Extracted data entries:
[Start of Attachment]
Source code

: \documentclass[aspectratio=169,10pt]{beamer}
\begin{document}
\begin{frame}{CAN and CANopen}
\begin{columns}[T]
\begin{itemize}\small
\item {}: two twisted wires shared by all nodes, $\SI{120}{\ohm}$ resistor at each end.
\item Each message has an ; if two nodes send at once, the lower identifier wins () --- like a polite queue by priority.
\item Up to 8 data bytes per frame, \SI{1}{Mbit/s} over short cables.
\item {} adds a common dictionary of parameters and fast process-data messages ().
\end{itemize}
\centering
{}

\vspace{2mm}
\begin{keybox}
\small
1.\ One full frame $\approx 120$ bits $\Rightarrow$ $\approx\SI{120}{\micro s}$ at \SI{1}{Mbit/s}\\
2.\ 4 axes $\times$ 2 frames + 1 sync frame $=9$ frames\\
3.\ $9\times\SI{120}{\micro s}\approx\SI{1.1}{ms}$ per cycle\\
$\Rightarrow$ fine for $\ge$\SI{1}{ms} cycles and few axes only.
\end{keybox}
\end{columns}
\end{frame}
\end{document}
[End of Attachment]
What this task involves: Reproduce the records above with every character intact.

Expected answer:
Source code

: \documentclass[aspectratio=169,10pt]{beamer}
\begin{document}
\begin{frame}{CAN and CANopen}
\begin{columns}[T]
\begin{itemize}\small
\item {}: two twisted wires shared by all nodes, $\SI{120}{\ohm}$ resistor at each end.
\item Each message has an ; if two nodes send at once, the lower identifier wins () --- like a polite queue by priority.
\item Up to 8 data bytes per frame, \SI{1}{Mbit/s} over short cables.
\item {} adds a common dictionary of parameters and fast process-data messages ().
\end{itemize}
\centering
{}

\vspace{2mm}
\begin{keybox}
\small
1.\ One full frame $\approx 120$ bits $\Rightarrow$ $\approx\SI{120}{\micro s}$ at \SI{1}{Mbit/s}\\
2.\ 4 axes $\times$ 2 frames + 1 sync frame $=9$ frames\\
3.\ $9\times\SI{120}{\micro s}\approx\SI{1.1}{ms}$ per cycle\\
$\Rightarrow$ fine for $\ge$\SI{1}{ms} cycles and few axes only.
\end{keybox}
\end{columns}
\end{frame}
\end{document}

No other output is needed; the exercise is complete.